__What the exercise asks__
From the records below, output exactly the lines running from the line containing "We would like" through the line containing "- a title saying", and no others.

Supplied data Start Marker

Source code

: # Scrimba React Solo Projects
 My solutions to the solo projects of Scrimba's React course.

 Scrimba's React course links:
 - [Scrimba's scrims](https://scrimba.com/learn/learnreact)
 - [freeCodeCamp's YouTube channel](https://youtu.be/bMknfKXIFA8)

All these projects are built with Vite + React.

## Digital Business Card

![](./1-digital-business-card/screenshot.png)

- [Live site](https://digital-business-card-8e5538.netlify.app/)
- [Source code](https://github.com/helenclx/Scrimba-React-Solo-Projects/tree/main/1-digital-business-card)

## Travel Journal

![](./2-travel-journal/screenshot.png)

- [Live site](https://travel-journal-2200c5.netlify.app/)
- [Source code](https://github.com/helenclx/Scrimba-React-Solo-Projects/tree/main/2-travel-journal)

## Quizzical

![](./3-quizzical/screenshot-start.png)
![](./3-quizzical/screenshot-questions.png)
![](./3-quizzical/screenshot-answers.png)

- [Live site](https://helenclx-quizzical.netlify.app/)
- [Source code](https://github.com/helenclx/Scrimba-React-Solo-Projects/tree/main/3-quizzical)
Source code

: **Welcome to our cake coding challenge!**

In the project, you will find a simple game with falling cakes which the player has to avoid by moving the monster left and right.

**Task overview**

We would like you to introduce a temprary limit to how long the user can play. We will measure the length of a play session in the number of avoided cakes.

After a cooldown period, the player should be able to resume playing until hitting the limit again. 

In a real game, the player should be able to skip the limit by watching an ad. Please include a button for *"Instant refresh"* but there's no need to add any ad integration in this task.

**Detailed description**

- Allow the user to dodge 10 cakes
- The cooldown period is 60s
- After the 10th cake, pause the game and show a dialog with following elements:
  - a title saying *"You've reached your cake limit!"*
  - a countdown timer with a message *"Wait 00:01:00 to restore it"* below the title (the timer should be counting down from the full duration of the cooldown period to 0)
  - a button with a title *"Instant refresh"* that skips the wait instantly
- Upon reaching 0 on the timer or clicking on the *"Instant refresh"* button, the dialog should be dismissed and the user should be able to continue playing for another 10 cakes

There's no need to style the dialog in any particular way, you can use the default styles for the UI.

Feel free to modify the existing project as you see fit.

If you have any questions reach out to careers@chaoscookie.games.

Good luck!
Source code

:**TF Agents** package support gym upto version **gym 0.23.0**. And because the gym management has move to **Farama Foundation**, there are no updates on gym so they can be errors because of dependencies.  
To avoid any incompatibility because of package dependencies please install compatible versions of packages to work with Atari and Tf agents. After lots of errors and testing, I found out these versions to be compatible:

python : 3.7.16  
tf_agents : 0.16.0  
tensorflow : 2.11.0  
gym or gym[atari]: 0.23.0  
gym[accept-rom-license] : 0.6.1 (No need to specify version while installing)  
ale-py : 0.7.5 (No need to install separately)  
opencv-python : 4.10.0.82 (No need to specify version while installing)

Supplied data End Marker

__Answer section__
We would like you to introduce a temprary limit to how long the user can play. We will measure the length of a play session in the number of avoided cakes.

After a cooldown period, the player should be able to resume playing until hitting the limit again. 

In a real game, the player should be able to skip the limit by watching an ad. Please include a button for *"Instant refresh"* but there's no need to add any ad integration in this task.

**Detailed description**

- Allow the user to dodge 10 cakes
- The cooldown period is 60s
- After the 10th cake, pause the game and show a dialog with following elements:
  - a title saying *"You've reached your cake limit!"*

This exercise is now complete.